⟨

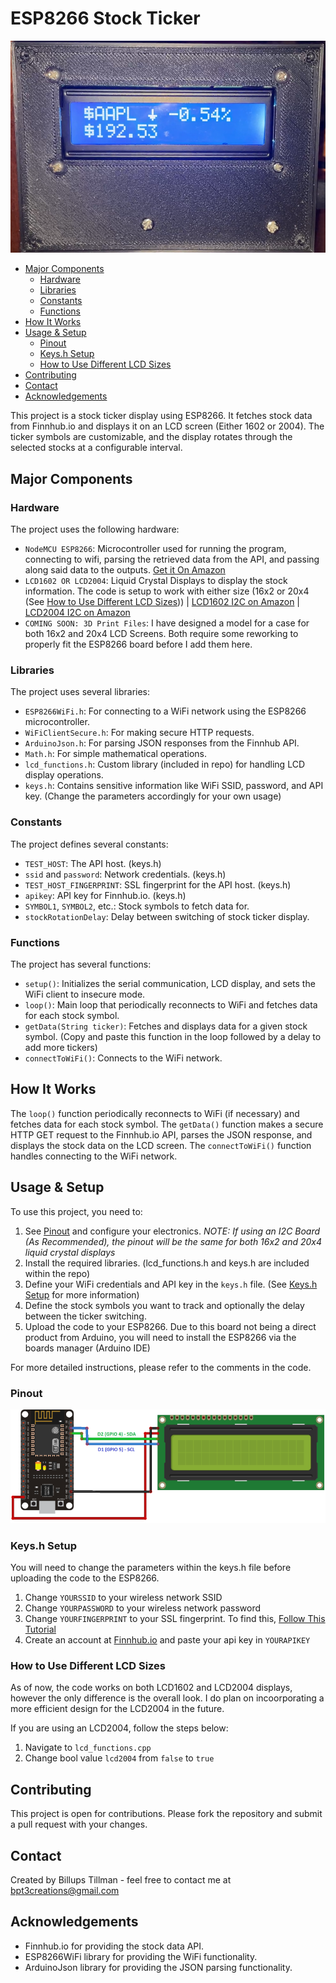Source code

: # ESP8266 Stock Ticker

![Demo Image](/images/Demo.png)

- [Major Components](#major-components)
    - [Hardware](#hardware)
    - [Libraries](#libraries)
    - [Constants](#constants)
    - [Functions](#functions)
- [How It Works](#how-it-works)
- [Usage & Setup](#usage)
    - [Pinout](#pinout)
    - [Keys.h Setup](#keysh-setup)
    - [How to Use Different LCD Sizes](#how-to-use-different-lcd-sizes)
- [Contributing](#contributing)
- [Contact](#contact)
- [Acknowledgements](#acknowledgements)


This project is a stock ticker display using ESP8266. It fetches stock data from Finnhub.io and displays it on an LCD screen (Either 1602 or 2004). The ticker symbols are customizable, and the display rotates through the selected stocks at a configurable interval.



## Major Components

### Hardware

The project uses the following hardware:
- `NodeMCU ESP8266`: Microcontroller used for running the program, connecting to wifi, parsing the retrieved data from the API, and passing along said data to the outputs. [Get it On Amazon](https://www.amazon.com/HiLetgo-Internet-Development-Wireless-Micropython/dp/B010O1G1ES)
- `LCD1602 OR LCD2004`: Liquid Crystal Displays to display the stock information. The code is setup to work with either size (16x2 or 20x4 (See [How to Use Different LCD Sizes](#how-to-use-different-lcd-sizes))) | [LCD1602 I2C on Amazon](https://www.amazon.com/Display-Module-Backlight-Arduino-MEGA2560/dp/B07T8ZG5D1/ref=sr_1_4?crid=NVVEFIL8ELO5&keywords=lcd1602+i2c&qid=1704004894&s=electronics&sprefix=lcd1602+i2c%2Celectronics%2C81&sr=1-4) | [LCD2004 I2C on Amazon](https://www.amazon.com/Hosyond-Module-Display-Arduino-Raspberry/dp/B0C1G9GBRZ/ref=sr_1_3?crid=1PLCR7OO8KAWF&keywords=lcd%2B2004%2Bi2c&qid=1704004946&s=electronics&sprefix=lcd2004%2Bi2c%2Celectronics%2C67&sr=1-3&th=1)
- `COMING SOON: 3D Print Files`: I have designed a model for a case for both 16x2 and 20x4 LCD Screens. Both require some reworking to properly fit the ESP8266 board before I add them here.

### Libraries

The project uses several libraries:

- `ESP8266WiFi.h`: For connecting to a WiFi network using the ESP8266 microcontroller.
- `WiFiClientSecure.h`: For making secure HTTP requests.
- `ArduinoJson.h`: For parsing JSON responses from the Finnhub API.
- `Math.h`: For simple mathematical operations.
- `lcd_functions.h`: Custom library (included in repo) for handling LCD display operations.
- `keys.h`: Contains sensitive information like WiFi SSID, password, and API key. (Change the parameters accordingly for your own usage)

### Constants

The project defines several constants:

- `TEST_HOST`: The API host. (keys.h)
- `ssid` and `password`: Network credentials. (keys.h)
- `TEST_HOST_FINGERPRINT`: SSL fingerprint for the API host. (keys.h)
- `apikey`: API key for Finnhub.io. (keys.h)
- `SYMBOL1`, `SYMBOL2`, etc.: Stock symbols to fetch data for.
- `stockRotationDelay`: Delay between switching of stock ticker display.

### Functions

The project has several functions:

- `setup()`: Initializes the serial communication, LCD display, and sets the WiFi client to insecure mode.
- `loop()`: Main loop that periodically reconnects to WiFi and fetches data for each stock symbol.
- `getData(String ticker)`: Fetches and displays data for a given stock symbol. (Copy and paste this function in the loop followed by a delay to add more tickers)
- `connectToWiFi()`: Connects to the WiFi network.

## How It Works

The `loop()` function periodically reconnects to WiFi (if necessary) and fetches data for each stock symbol. The `getData()` function makes a secure HTTP GET request to the Finnhub.io API, parses the JSON response, and displays the stock data on the LCD screen. The `connectToWiFi()` function handles connecting to the WiFi network.

## Usage & Setup

To use this project, you need to:

1. See [Pinout](#pinout) and configure your electronics. *NOTE: If using an I2C Board (As Recommended), the pinout will be the same for both 16x2 and 20x4 liquid crystal displays*
2. Install the required libraries. (lcd_functions.h and keys.h are included within the repo)
3. Define your WiFi credentials and API key in the `keys.h` file. (See [Keys.h Setup](#keysh-setup) for more information)
4. Define the stock symbols you want to track and optionally the delay between the ticker switching.
5. Upload the code to your ESP8266. Due to this board not being a direct product from Arduino, you will need to install the ESP8266 via the boards manager (Arduino IDE)

For more detailed instructions, please refer to the comments in the code.

### Pinout
![ESP8266 to I2C Pinout Diagram](/images/esp8266_LCD.webp)

### Keys.h Setup

You will need to change the parameters within the keys.h file before uploading the code to the ESP8266.

1. Change `YOURSSID` to your wireless network SSID
2. Change `YOURPASSWORD` to your wireless network password
3. Change `YOURFINGERPRINT` to your SSL fingerprint. To find this, [Follow This Tutorial](https://serverok.in/how-to-find-ssl-certificate-fingerprint)
4. Create an account at [Finnhub.io](https://finnhub.io/) and paste your api key in `YOURAPIKEY`

### How to Use Different LCD Sizes

As of now, the code works on both LCD1602 and LCD2004 displays, however the only difference is the overall look. I do plan on incoorporating a more efficient design for the LCD2004 in the future.

If you are using an LCD2004, follow the steps below:

1. Navigate to `lcd_functions.cpp`
2. Change bool value `lcd2004` from `false` to `true`

## Contributing

This project is open for contributions. Please fork the repository and submit a pull request with your changes.


## Contact

Created by Billups Tillman - feel free to contact me at bpt3creations@gmail.com

## Acknowledgements

- Finnhub.io for providing the stock data API.
- ESP8266WiFi library for providing the WiFi functionality.
- ArduinoJson library for providing the JSON parsing functionality.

⟩

_The problem_
Provide the listing above once more, exactly, with the pictures removed.

_Result below_
Source code

: # ESP8266 Stock Ticker

![Demo Image](/images/Demo.png)

- [Major Components](#major-components)
    - [Hardware](#hardware)
    - [Libraries](#libraries)
    - [Constants](#constants)
    - [Functions](#functions)
- [How It Works](#how-it-works)
- [Usage & Setup](#usage)
    - [Pinout](#pinout)
    - [Keys.h Setup](#keysh-setup)
    - [How to Use Different LCD Sizes](#how-to-use-different-lcd-sizes)
- [Contributing](#contributing)
- [Contact](#contact)
- [Acknowledgements](#acknowledgements)


This project is a stock ticker display using ESP8266. It fetches stock data from Finnhub.io and displays it on an LCD screen (Either 1602 or 2004). The ticker symbols are customizable, and the display rotates through the selected stocks at a configurable interval.



## Major Components

### Hardware

The project uses the following hardware:
- `NodeMCU ESP8266`: Microcontroller used for running the program, connecting to wifi, parsing the retrieved data from the API, and passing along said data to the outputs. [Get it On Amazon](https://www.amazon.com/HiLetgo-Internet-Development-Wireless-Micropython/dp/B010O1G1ES)
- `LCD1602 OR LCD2004`: Liquid Crystal Displays to display the stock information. The code is setup to work with either size (16x2 or 20x4 (See [How to Use Different LCD Sizes](#how-to-use-different-lcd-sizes))) | [LCD1602 I2C on Amazon](https://www.amazon.com/Display-Module-Backlight-Arduino-MEGA2560/dp/B07T8ZG5D1/ref=sr_1_4?crid=NVVEFIL8ELO5&keywords=lcd1602+i2c&qid=1704004894&s=electronics&sprefix=lcd1602+i2c%2Celectronics%2C81&sr=1-4) | [LCD2004 I2C on Amazon](https://www.amazon.com/Hosyond-Module-Display-Arduino-Raspberry/dp/B0C1G9GBRZ/ref=sr_1_3?crid=1PLCR7OO8KAWF&keywords=lcd%2B2004%2Bi2c&qid=1704004946&s=electronics&sprefix=lcd2004%2Bi2c%2Celectronics%2C67&sr=1-3&th=1)
- `COMING SOON: 3D Print Files`: I have designed a model for a case for both 16x2 and 20x4 LCD Screens. Both require some reworking to properly fit the ESP8266 board before I add them here.

### Libraries

The project uses several libraries:

- `ESP8266WiFi.h`: For connecting to a WiFi network using the ESP8266 microcontroller.
- `WiFiClientSecure.h`: For making secure HTTP requests.
- `ArduinoJson.h`: For parsing JSON responses from the Finnhub API.
- `Math.h`: For simple mathematical operations.
- `lcd_functions.h`: Custom library (included in repo) for handling LCD display operations.
- `keys.h`: Contains sensitive information like WiFi SSID, password, and API key. (Change the parameters accordingly for your own usage)

### Constants

The project defines several constants:

- `TEST_HOST`: The API host. (keys.h)
- `ssid` and `password`: Network credentials. (keys.h)
- `TEST_HOST_FINGERPRINT`: SSL fingerprint for the API host. (keys.h)
- `apikey`: API key for Finnhub.io. (keys.h)
- `SYMBOL1`, `SYMBOL2`, etc.: Stock symbols to fetch data for.
- `stockRotationDelay`: Delay between switching of stock ticker display.

### Functions

The project has several functions:

- `setup()`: Initializes the serial communication, LCD display, and sets the WiFi client to insecure mode.
- `loop()`: Main loop that periodically reconnects to WiFi and fetches data for each stock symbol.
- `getData(String ticker)`: Fetches and displays data for a given stock symbol. (Copy and paste this function in the loop followed by a delay to add more tickers)
- `connectToWiFi()`: Connects to the WiFi network.

## How It Works

The `loop()` function periodically reconnects to WiFi (if necessary) and fetches data for each stock symbol. The `getData()` function makes a secure HTTP GET request to the Finnhub.io API, parses the JSON response, and displays the stock data on the LCD screen. The `connectToWiFi()` function handles connecting to the WiFi network.

## Usage & Setup

To use this project, you need to:

1. See [Pinout](#pinout) and configure your electronics. *NOTE: If using an I2C Board (As Recommended), the pinout will be the same for both 16x2 and 20x4 liquid crystal displays*
2. Install the required libraries. (lcd_functions.h and keys.h are included within the repo)
3. Define your WiFi credentials and API key in the `keys.h` file. (See [Keys.h Setup](#keysh-setup) for more information)
4. Define the stock symbols you want to track and optionally the delay between the ticker switching.
5. Upload the code to your ESP8266. Due to this board not being a direct product from Arduino, you will need to install the ESP8266 via the boards manager (Arduino IDE)

For more detailed instructions, please refer to the comments in the code.

### Pinout
![ESP8266 to I2C Pinout Diagram](/images/esp8266_LCD.webp)

### Keys.h Setup

You will need to change the parameters within the keys.h file before uploading the code to the ESP8266.

1. Change `YOURSSID` to your wireless network SSID
2. Change `YOURPASSWORD` to your wireless network password
3. Change `YOURFINGERPRINT` to your SSL fingerprint. To find this, [Follow This Tutorial](https://serverok.in/how-to-find-ssl-certificate-fingerprint)
4. Create an account at [Finnhub.io](https://finnhub.io/) and paste your api key in `YOURAPIKEY`

### How to Use Different LCD Sizes

As of now, the code works on both LCD1602 and LCD2004 displays, however the only difference is the overall look. I do plan on incoorporating a more efficient design for the LCD2004 in the future.

If you are using an LCD2004, follow the steps below:

1. Navigate to `lcd_functions.cpp`
2. Change bool value `lcd2004` from `false` to `true`

## Contributing

This project is open for contributions. Please fork the repository and submit a pull request with your changes.


## Contact

Created by Billups Tillman - feel free to contact me at bpt3creations@gmail.com

## Acknowledgements

- Finnhub.io for providing the stock data API.
- ESP8266WiFi library for providing the WiFi functionality.
- ArduinoJson library for providing the JSON parsing functionality.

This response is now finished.